Below you can see the same update done twice, the top one is via the paperclip 'attach image' and the second links to a webpage with exactly the same image.

 

Update from last week

  • New Profile Edit. Moving a current employment to the top of your experience section isn't that obvious! You need to hover over and grab the multi dotted line (see below).

 

Question

Why are my status updates getting ignored?

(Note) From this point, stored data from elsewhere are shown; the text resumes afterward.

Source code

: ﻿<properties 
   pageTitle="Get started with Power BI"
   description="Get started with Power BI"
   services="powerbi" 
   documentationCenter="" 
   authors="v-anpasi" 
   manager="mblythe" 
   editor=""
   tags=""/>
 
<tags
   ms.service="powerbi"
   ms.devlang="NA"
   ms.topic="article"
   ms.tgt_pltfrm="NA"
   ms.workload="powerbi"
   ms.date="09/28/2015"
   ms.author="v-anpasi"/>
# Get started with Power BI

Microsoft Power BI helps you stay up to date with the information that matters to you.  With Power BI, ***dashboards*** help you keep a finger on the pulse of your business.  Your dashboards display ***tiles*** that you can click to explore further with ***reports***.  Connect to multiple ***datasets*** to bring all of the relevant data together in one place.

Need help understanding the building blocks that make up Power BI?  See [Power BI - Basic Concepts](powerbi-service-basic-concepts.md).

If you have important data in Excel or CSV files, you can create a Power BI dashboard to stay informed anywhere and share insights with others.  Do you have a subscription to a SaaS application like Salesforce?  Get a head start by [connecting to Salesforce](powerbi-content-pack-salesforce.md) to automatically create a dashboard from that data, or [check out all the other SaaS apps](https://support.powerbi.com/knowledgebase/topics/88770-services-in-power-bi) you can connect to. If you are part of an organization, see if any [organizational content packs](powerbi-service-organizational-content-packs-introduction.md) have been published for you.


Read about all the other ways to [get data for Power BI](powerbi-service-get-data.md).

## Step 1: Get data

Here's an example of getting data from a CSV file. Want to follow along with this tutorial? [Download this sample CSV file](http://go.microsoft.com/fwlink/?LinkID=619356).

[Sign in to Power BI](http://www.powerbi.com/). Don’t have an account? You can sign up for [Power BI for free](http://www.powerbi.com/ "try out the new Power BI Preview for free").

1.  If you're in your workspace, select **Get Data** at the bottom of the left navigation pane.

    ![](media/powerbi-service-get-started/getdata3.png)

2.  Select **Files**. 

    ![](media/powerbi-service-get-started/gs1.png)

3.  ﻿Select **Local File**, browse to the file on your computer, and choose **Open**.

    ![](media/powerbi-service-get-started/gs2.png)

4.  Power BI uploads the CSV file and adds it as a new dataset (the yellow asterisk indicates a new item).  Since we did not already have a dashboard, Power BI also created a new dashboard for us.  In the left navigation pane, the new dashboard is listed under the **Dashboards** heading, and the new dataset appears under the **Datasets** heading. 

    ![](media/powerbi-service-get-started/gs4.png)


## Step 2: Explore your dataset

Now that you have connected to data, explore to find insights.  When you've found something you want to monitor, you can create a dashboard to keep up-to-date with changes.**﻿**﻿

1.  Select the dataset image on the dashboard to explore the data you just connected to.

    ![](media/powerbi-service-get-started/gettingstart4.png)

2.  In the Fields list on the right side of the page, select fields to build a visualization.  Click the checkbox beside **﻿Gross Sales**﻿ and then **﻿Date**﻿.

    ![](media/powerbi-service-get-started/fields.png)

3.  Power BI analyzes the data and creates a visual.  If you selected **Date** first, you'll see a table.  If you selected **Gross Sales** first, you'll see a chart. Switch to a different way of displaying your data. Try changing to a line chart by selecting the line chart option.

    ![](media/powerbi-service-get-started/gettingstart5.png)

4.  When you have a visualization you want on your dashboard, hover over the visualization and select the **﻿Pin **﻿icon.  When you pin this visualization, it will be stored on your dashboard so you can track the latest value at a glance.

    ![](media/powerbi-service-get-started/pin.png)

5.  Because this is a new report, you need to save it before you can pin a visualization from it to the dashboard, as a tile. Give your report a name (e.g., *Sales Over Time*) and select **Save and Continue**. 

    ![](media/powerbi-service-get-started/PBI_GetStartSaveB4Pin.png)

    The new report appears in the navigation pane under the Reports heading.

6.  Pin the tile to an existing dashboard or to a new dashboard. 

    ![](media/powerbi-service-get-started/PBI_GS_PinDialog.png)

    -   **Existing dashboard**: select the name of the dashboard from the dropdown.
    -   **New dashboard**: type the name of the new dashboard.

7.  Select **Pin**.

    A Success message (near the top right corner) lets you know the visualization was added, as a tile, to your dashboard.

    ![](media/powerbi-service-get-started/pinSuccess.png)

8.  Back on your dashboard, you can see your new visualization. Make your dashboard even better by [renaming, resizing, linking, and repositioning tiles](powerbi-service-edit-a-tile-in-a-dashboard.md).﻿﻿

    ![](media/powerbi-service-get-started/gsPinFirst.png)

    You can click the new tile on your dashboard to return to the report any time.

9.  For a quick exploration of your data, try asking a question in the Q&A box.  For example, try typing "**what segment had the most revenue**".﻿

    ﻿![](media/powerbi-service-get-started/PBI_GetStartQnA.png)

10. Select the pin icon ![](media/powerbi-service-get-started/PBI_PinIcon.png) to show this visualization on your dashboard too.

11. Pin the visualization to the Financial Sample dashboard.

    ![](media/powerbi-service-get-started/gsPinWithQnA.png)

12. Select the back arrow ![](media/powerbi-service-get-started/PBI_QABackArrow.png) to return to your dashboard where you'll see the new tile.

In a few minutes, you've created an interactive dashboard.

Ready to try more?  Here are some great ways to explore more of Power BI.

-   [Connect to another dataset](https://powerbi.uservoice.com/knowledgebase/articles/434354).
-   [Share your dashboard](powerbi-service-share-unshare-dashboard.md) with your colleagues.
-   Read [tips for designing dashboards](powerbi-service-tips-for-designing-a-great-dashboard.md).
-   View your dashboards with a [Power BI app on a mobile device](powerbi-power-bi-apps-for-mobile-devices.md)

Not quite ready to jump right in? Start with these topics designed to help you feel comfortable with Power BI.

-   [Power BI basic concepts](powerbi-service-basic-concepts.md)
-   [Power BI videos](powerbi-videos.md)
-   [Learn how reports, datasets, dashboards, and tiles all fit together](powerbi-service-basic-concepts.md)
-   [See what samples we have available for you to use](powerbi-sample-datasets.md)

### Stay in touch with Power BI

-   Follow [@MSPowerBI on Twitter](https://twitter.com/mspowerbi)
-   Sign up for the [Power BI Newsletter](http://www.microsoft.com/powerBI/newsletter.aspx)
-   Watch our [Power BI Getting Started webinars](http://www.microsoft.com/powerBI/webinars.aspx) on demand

Status updates can be a powerful feature when used correctly, here are my guidelines for effective status updating;

  • Always use an image by using the paperclip link in the update box. This will make your images larger and that is the most important thing, people have to see an update in the first place so large, eye catching images work. The new homepage (as shown above) makes this even more important.
  • Posting updates in isolation is unlikely to result in many connections seeing it. The algorithm seems to prefer showing your updates to connections whom you have engaged with on LinkedIn. This means that other activities - comments, likes, views, connecting etc all count.
  • Avoid posting links in isolation. Make your updates more interesting by making a comment to introduce a subject and support that with a link (rather than just posting a link).
  • Ask questions and encourage others to comment, this will help to spread your update beyond your first tier connections.
  • Avoid too many promotional updates (including vacancies). Promoting is OK so long as its not your dominant activity, for every promotional update there should be another three that are providing interesting, useful information.
  • Timing. Avoid weekends and mornings are better than afternoons. My experience has been that 8.15-9.15 aam works best for me but every market is different so I would advise you to experiment. I use Buffer to help me schedule some updates to ensure I hit the right time.
  • Consistency. Regular updates spread across a week are better than a 'surge' of updates across one day. This happens because we are all busy and tend to update when we can rather than in a considered, consistent manner. I also use Bufferto help with this.